Records START

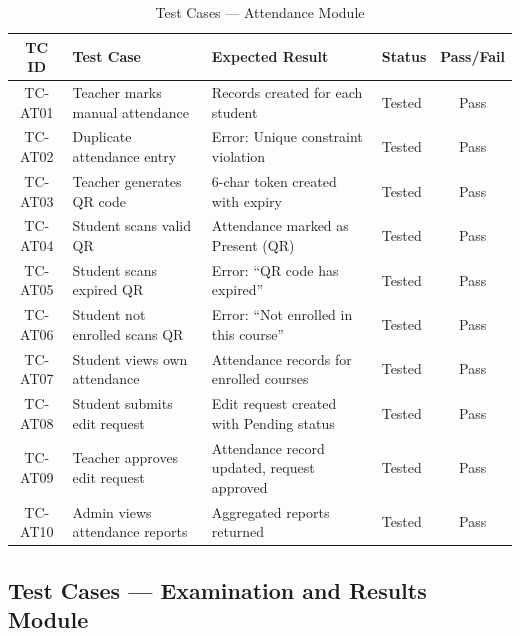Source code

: \begin{table}[H]
\centering
\caption{Test Cases --- Attendance Module}
\label{tab:test_attendance}
\footnotesize
\begin{tabular}{|c|p{4cm}|p{4cm}|p{2cm}|c|}
\hline
\textbf{TC ID} & \textbf{Test Case} & \textbf{Expected Result} & \textbf{Status} & \textbf{Pass/Fail} \\
\hline
TC-AT01 & Teacher marks manual attendance & Records created for each student & Tested & Pass \\
\hline
TC-AT02 & Duplicate attendance entry & Error: Unique constraint violation & Tested & Pass \\
\hline
TC-AT03 & Teacher generates QR code & 6-char token created with expiry & Tested & Pass \\
\hline
TC-AT04 & Student scans valid QR & Attendance marked as Present (QR) & Tested & Pass \\
\hline
TC-AT05 & Student scans expired QR & Error: ``QR code has expired'' & Tested & Pass \\
\hline
TC-AT06 & Student not enrolled scans QR & Error: ``Not enrolled in this course'' & Tested & Pass \\
\hline
TC-AT07 & Student views own attendance & Attendance records for enrolled courses & Tested & Pass \\
\hline
TC-AT08 & Student submits edit request & Edit request created with Pending status & Tested & Pass \\
\hline
TC-AT09 & Teacher approves edit request & Attendance record updated, request approved & Tested & Pass \\
\hline
TC-AT10 & Admin views attendance reports & Aggregated reports returned & Tested & Pass \\
\hline
\end{tabular}
\end{table}

\subsection{Test Cases --- Examination and Results Module}

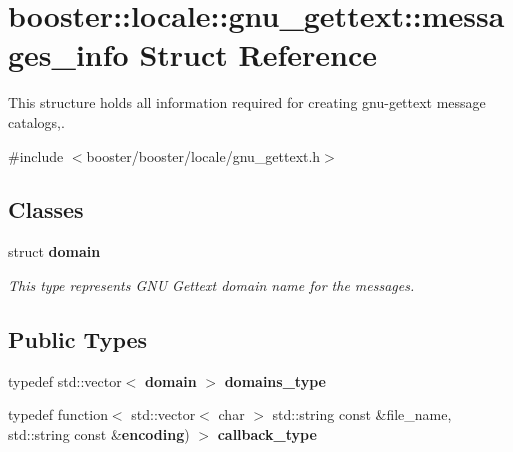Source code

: \section{booster\+:\+:locale\+:\+:gnu\+\_\+gettext\+:\+:messages\+\_\+info Struct Reference}
\label{structbooster_1_1locale_1_1gnu__gettext_1_1messages__info}


This structure holds all information required for creating gnu-\/gettext message catalogs,.  




{\ttfamily \#include $<$booster/booster/locale/gnu\+\_\+gettext.\+h$>$}

\subsection*{Classes}
\begin{DoxyCompactItemize}
\item 
struct {\bf domain}
\begin{DoxyCompactList}\small\item\em This type represents G\+NU Gettext domain name for the messages. \end{DoxyCompactList}\end{DoxyCompactItemize}
\subsection*{Public Types}
\begin{DoxyCompactItemize}
\item 
typedef std\+::vector$<$ {\bf domain} $>$ {\bf domains\+\_\+type}
\item 
typedef function$<$ std\+::vector$<$ char $>$ std\+::string const \&file\+\_\+name, std\+::string const \&{\bf encoding}) $>$ {\bf callback\+\_\+type}
\end{DoxyCompactItemize}
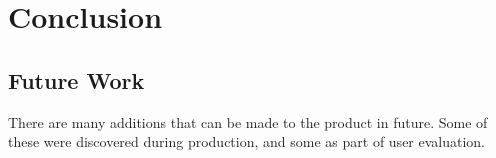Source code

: \chapter{Conclusion}




\section{Future Work}

There are many additions that can be made to the product in future. Some of these were discovered during production, and some as part of user evaluation.

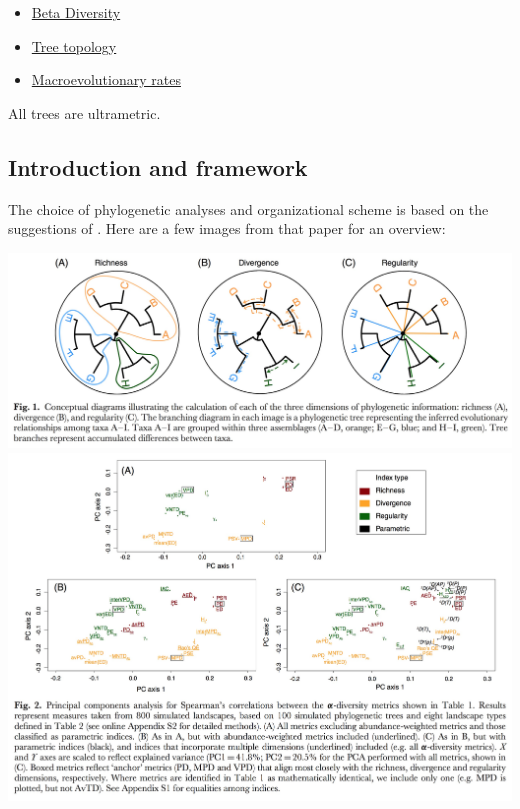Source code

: \documentclass[]{book}
\providecommand{\tightlist}{%
  \setlength{\itemsep}{0pt}\setlength{\parskip}{0pt}}
\theoremstyle{definition}
\theoremstyle{definition}
\theoremstyle{definition}
\theoremstyle{remark}
\begin{document}
\begin{itemize}
\tightlist
\item
  \protect\hyperlink{beta-diversity}{Beta Diversity}
\item
  \protect\hyperlink{tree-topology}{Tree topology}
\item
  \protect\hyperlink{macroevolutionary-rates}{Macroevolutionary rates}
\end{itemize}

All trees are ultrametric.

\subsection{Introduction and
framework}\label{introduction-and-framework}

The choice of phylogenetic analyses and organizational scheme is based
on the suggestions of \citet{Tucker2016}. Here are a few images from
that paper for an overview:

\includegraphics{Images/Tucker_2016/tree_concept.jpg}
\includegraphics{Images/Tucker_2016/alpha_PCA.jpg}
\end{document}
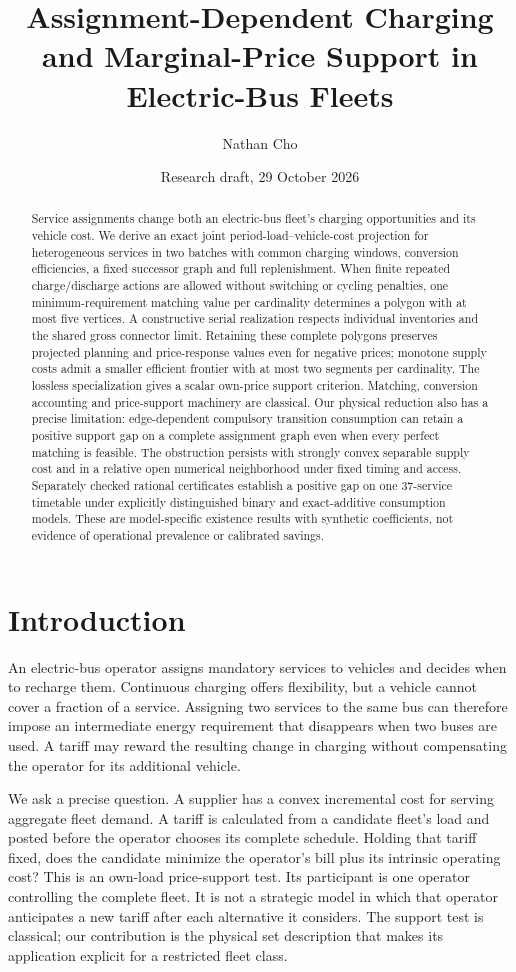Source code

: \documentclass[11pt]{article}
\title{Assignment-Dependent Charging and Marginal-Price Support in Electric-Bus Fleets}
\author{Nathan Cho}
\date{Research draft, 29 October 2026}
\theoremstyle{definition}\newtheorem{definition}[theorem]{Definition}
\theoremstyle{remark}\newtheorem{remark}[theorem]{Remark}
\begin{document}
\maketitle
\begin{abstract}
Service assignments change both an electric-bus fleet's charging opportunities
and its vehicle cost. We derive an exact joint period-load--vehicle-cost projection
for heterogeneous services in two batches with common charging windows,
conversion efficiencies, a fixed successor graph and full replenishment.
When finite repeated charge/discharge actions are allowed without switching
or cycling penalties, one minimum-requirement matching value per cardinality
determines a polygon with at most five vertices. A constructive serial
realization respects individual inventories and the shared gross connector
limit. Retaining these complete polygons preserves projected planning and
price-response values even for negative prices; monotone supply costs admit
a smaller efficient frontier with at most two segments per cardinality.
The lossless specialization gives a scalar own-price support criterion.
Matching, conversion accounting and price-support machinery are classical.
Our physical reduction also has a precise limitation:
edge-dependent compulsory transition consumption can retain a positive support
gap on a complete assignment graph even when every perfect matching is feasible.
The obstruction persists with strongly convex separable supply cost and in a
relative open numerical neighborhood under fixed timing and access. Separately
checked rational certificates establish a positive gap on one 37-service
timetable under explicitly distinguished binary and exact-additive consumption
models. These are model-specific existence results with synthetic coefficients,
not evidence of operational prevalence or calibrated savings.
\end{abstract}
\section{Introduction}
An electric-bus operator assigns mandatory services to vehicles and decides
when to recharge them. Continuous charging offers flexibility, but a vehicle
cannot cover a fraction of a service. Assigning two services to the same bus
can therefore impose an intermediate energy requirement that disappears when
two buses are used. A tariff may reward the resulting change in charging
without compensating the operator for its additional vehicle.

We ask a precise question. A supplier has a convex incremental cost for
serving aggregate fleet demand. A tariff is calculated from a candidate
fleet's load and posted before the operator chooses its complete schedule.
Holding that tariff fixed, does the candidate minimize the operator's bill
plus its intrinsic operating cost? This is an own-load price-support test.
Its participant is one operator controlling the complete fleet. It is not a
strategic model in which that operator anticipates a new tariff after each
alternative it considers.
The support test is classical; our contribution is the physical set
description that makes its application explicit for a restricted fleet class.
\end{document}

Records END

Work to be completed: A faithful reproduction of every entry, with no pictures, is the expected answer.

Response box:
Source code

: \begin{table}[H]
\centering
\caption{Test Cases --- Attendance Module}
\label{tab:test_attendance}
\footnotesize
\begin{tabular}{|c|p{4cm}|p{4cm}|p{2cm}|c|}
\hline
\textbf{TC ID} & \textbf{Test Case} & \textbf{Expected Result} & \textbf{Status} & \textbf{Pass/Fail} \\
\hline
TC-AT01 & Teacher marks manual attendance & Records created for each student & Tested & Pass \\
\hline
TC-AT02 & Duplicate attendance entry & Error: Unique constraint violation & Tested & Pass \\
\hline
TC-AT03 & Teacher generates QR code & 6-char token created with expiry & Tested & Pass \\
\hline
TC-AT04 & Student scans valid QR & Attendance marked as Present (QR) & Tested & Pass \\
\hline
TC-AT05 & Student scans expired QR & Error: ``QR code has expired'' & Tested & Pass \\
\hline
TC-AT06 & Student not enrolled scans QR & Error: ``Not enrolled in this course'' & Tested & Pass \\
\hline
TC-AT07 & Student views own attendance & Attendance records for enrolled courses & Tested & Pass \\
\hline
TC-AT08 & Student submits edit request & Edit request created with Pending status & Tested & Pass \\
\hline
TC-AT09 & Teacher approves edit request & Attendance record updated, request approved & Tested & Pass \\
\hline
TC-AT10 & Admin views attendance reports & Aggregated reports returned & Tested & Pass \\
\hline
\end{tabular}
\end{table}

\subsection{Test Cases --- Examination and Results Module}

Source code

: \section{booster\+:\+:locale\+:\+:gnu\+\_\+gettext\+:\+:messages\+\_\+info Struct Reference}
\label{structbooster_1_1locale_1_1gnu__gettext_1_1messages__info}


This structure holds all information required for creating gnu-\/gettext message catalogs,.  




{\ttfamily \#include $<$booster/booster/locale/gnu\+\_\+gettext.\+h$>$}

\subsection*{Classes}
\begin{DoxyCompactItemize}
\item 
struct {\bf domain}
\begin{DoxyCompactList}\small\item\em This type represents G\+NU Gettext domain name for the messages. \end{DoxyCompactList}\end{DoxyCompactItemize}
\subsection*{Public Types}
\begin{DoxyCompactItemize}
\item 
typedef std\+::vector$<$ {\bf domain} $>$ {\bf domains\+\_\+type}
\item 
typedef function$<$ std\+::vector$<$ char $>$ std\+::string const \&file\+\_\+name, std\+::string const \&{\bf encoding}) $>$ {\bf callback\+\_\+type}
\end{DoxyCompactItemize}
Source code

: \chapter{Conclusion}




\section{Future Work}

There are many additions that can be made to the product in future. Some of these were discovered during production, and some as part of user evaluation.

Source code

: \documentclass[]{book}
\providecommand{\tightlist}{%
  \setlength{\itemsep}{0pt}\setlength{\parskip}{0pt}}
\theoremstyle{definition}
\theoremstyle{definition}
\theoremstyle{definition}
\theoremstyle{remark}
\begin{document}
\begin{itemize}
\tightlist
\item
  \protect\hyperlink{beta-diversity}{Beta Diversity}
\item
  \protect\hyperlink{tree-topology}{Tree topology}
\item
  \protect\hyperlink{macroevolutionary-rates}{Macroevolutionary rates}
\end{itemize}

All trees are ultrametric.

\subsection{Introduction and
framework}\label{introduction-and-framework}

The choice of phylogenetic analyses and organizational scheme is based
on the suggestions of \citet{Tucker2016}. Here are a few images from
that paper for an overview:

\includegraphics{Images/Tucker_2016/tree_concept.jpg}
\includegraphics{Images/Tucker_2016/alpha_PCA.jpg}
\end{document}
Source code

: \documentclass[11pt]{article}
\title{Assignment-Dependent Charging and Marginal-Price Support in Electric-Bus Fleets}
\author{Nathan Cho}
\date{Research draft, 29 October 2026}
\theoremstyle{definition}\newtheorem{definition}[theorem]{Definition}
\theoremstyle{remark}\newtheorem{remark}[theorem]{Remark}
\begin{document}
\maketitle
\begin{abstract}
Service assignments change both an electric-bus fleet's charging opportunities
and its vehicle cost. We derive an exact joint period-load--vehicle-cost projection
for heterogeneous services in two batches with common charging windows,
conversion efficiencies, a fixed successor graph and full replenishment.
When finite repeated charge/discharge actions are allowed without switching
or cycling penalties, one minimum-requirement matching value per cardinality
determines a polygon with at most five vertices. A constructive serial
realization respects individual inventories and the shared gross connector
limit. Retaining these complete polygons preserves projected planning and
price-response values even for negative prices; monotone supply costs admit
a smaller efficient frontier with at most two segments per cardinality.
The lossless specialization gives a scalar own-price support criterion.
Matching, conversion accounting and price-support machinery are classical.
Our physical reduction also has a precise limitation:
edge-dependent compulsory transition consumption can retain a positive support
gap on a complete assignment graph even when every perfect matching is feasible.
The obstruction persists with strongly convex separable supply cost and in a
relative open numerical neighborhood under fixed timing and access. Separately
checked rational certificates establish a positive gap on one 37-service
timetable under explicitly distinguished binary and exact-additive consumption
models. These are model-specific existence results with synthetic coefficients,
not evidence of operational prevalence or calibrated savings.
\end{abstract}
\section{Introduction}
An electric-bus operator assigns mandatory services to vehicles and decides
when to recharge them. Continuous charging offers flexibility, but a vehicle
cannot cover a fraction of a service. Assigning two services to the same bus
can therefore impose an intermediate energy requirement that disappears when
two buses are used. A tariff may reward the resulting change in charging
without compensating the operator for its additional vehicle.

We ask a precise question. A supplier has a convex incremental cost for
serving aggregate fleet demand. A tariff is calculated from a candidate
fleet's load and posted before the operator chooses its complete schedule.
Holding that tariff fixed, does the candidate minimize the operator's bill
plus its intrinsic operating cost? This is an own-load price-support test.
Its participant is one operator controlling the complete fleet. It is not a
strategic model in which that operator anticipates a new tariff after each
alternative it considers.
The support test is classical; our contribution is the physical set
description that makes its application explicit for a restricted fleet class.
\end{document}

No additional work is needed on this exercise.